*** Opening of EXERCISE INPUT ***

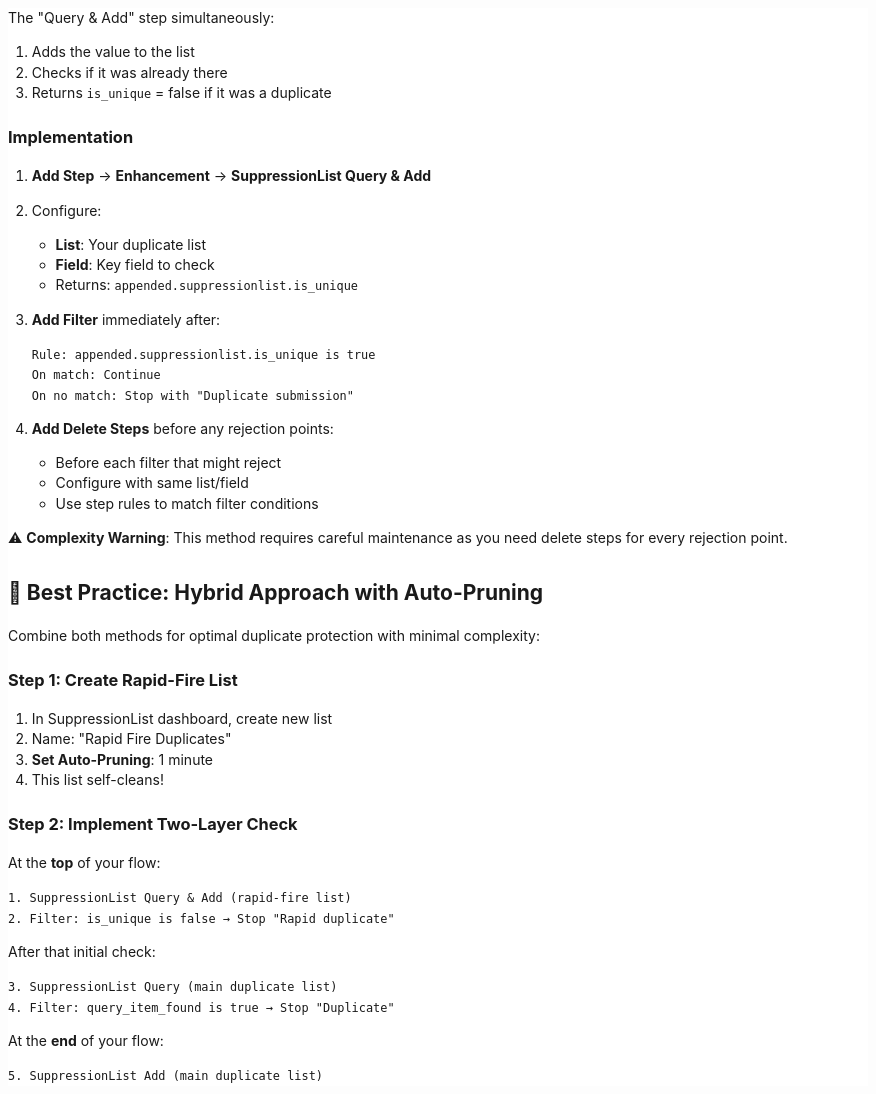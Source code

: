 The "Query & Add" step simultaneously:
1. Adds the value to the list
2. Checks if it was already there
3. Returns `is_unique` = false if it was a duplicate

### Implementation

1. **Add Step** → **Enhancement** → **SuppressionList Query & Add**
2. Configure:
   - **List**: Your duplicate list
   - **Field**: Key field to check
   - Returns: `appended.suppressionlist.is_unique`

3. **Add Filter** immediately after:
   ```
   Rule: appended.suppressionlist.is_unique is true
   On match: Continue
   On no match: Stop with "Duplicate submission"
   ```

4. **Add Delete Steps** before any rejection points:
   - Before each filter that might reject
   - Configure with same list/field
   - Use step rules to match filter conditions

⚠️ **Complexity Warning**: This method requires careful maintenance as you need delete steps for every rejection point.

## 🎯 Best Practice: Hybrid Approach with Auto-Pruning

Combine both methods for optimal duplicate protection with minimal complexity:

### Step 1: Create Rapid-Fire List

1. In SuppressionList dashboard, create new list
2. Name: "Rapid Fire Duplicates"
3. **Set Auto-Pruning**: 1 minute
4. This list self-cleans!

### Step 2: Implement Two-Layer Check

At the **top** of your flow:
```
1. SuppressionList Query & Add (rapid-fire list)
2. Filter: is_unique is false → Stop "Rapid duplicate"
```

After that initial check:
```
3. SuppressionList Query (main duplicate list)  
4. Filter: query_item_found is true → Stop "Duplicate"
```

At the **end** of your flow:
```
5. SuppressionList Add (main duplicate list)
```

*** Close of EXERCISE INPUT ***

*PROBLEM TO WORK ON:*
At the line containing "3. **Set Auto-Pruning**: 1 minute", start copying. Continue exactly through the final line of the entries above and stop there.

*THE COMPLETED TASK:*
3. **Set Auto-Pruning**: 1 minute
4. This list self-cleans!

### Step 2: Implement Two-Layer Check

At the **top** of your flow:
```
1. SuppressionList Query & Add (rapid-fire list)
2. Filter: is_unique is false → Stop "Rapid duplicate"
```

After that initial check:
```
3. SuppressionList Query (main duplicate list)  
4. Filter: query_item_found is true → Stop "Duplicate"
```

At the **end** of your flow:
```
5. SuppressionList Add (main duplicate list)
```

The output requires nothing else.